Kostin still has to show that he can manage growth and turn his bank into a genuine national champion able to compete with the strongest commercial rivals. Some analysts and competitors question his capacity to do so.

Analyst Hainsworth notes that Vneshtorgbank has written few mortgages since the Delta Credit team arrived in late 2003, ceding early leadership in the field to Raiffeisenbank. “The problem with Vneshtorgbank isn’t the top management,” he says. “It’s the middle management that can’t implement top management’s big initiatives.”

Rutkovsky of Rating pours cold water on another of Kostin’s projects: a plan to offer $1 billion in credit to small and midsize businesses, which Kostin announced in January 2004 after one of his periodic meetings with Putin. “A state monster like Vneshtorgbank doesn’t have the flexibility or the culture to give credit to small business in this country,” he says. “They live in parallel universes.”

Vneshtorgbank’s costs, which grew 27 percent year-on-year in the first half of 2004 after a 49 percent jump in 2003, also could be cause for concern. (In a terse statement the bank attributed the increase to “growing staff costs and intensification of its activities.”)

Notwithstanding the doubters, Vneshtorgbank has gained plenty of momentum. The government and the central bank plainly want its role to grow, and grow fast, and Kostin has demonstrated the acumen to lead the bank in a commercial fashion. By contrast, the willingness of his oligarch rivals -- immersed in other high-margin businesses ranging from commodities to cell phones -- to defend their banking franchises is in question.
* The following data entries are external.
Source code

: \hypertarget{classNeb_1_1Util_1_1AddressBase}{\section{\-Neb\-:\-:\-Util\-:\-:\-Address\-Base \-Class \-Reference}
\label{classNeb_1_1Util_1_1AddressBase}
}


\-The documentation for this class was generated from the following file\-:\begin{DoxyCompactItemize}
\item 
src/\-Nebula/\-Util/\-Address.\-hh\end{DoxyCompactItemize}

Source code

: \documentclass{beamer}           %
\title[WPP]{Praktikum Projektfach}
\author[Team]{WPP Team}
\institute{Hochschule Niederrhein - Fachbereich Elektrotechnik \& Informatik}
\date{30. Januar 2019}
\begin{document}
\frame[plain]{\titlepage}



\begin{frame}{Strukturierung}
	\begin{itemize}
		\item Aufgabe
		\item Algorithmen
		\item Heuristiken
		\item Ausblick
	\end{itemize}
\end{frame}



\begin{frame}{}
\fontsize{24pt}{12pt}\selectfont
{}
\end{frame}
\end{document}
Speculation is rife that some of Russia’s commercial banks will sell out to foreign institutions like UniCredito Italiano or Citigroup.

All of which leaves Kostin in an enviable position, as even a senior executive at one leading private sector bank acknowledges. “My niece graduated from university this spring and asked me where she should go to work,” he relates. “I told her Vneshtorgbank.”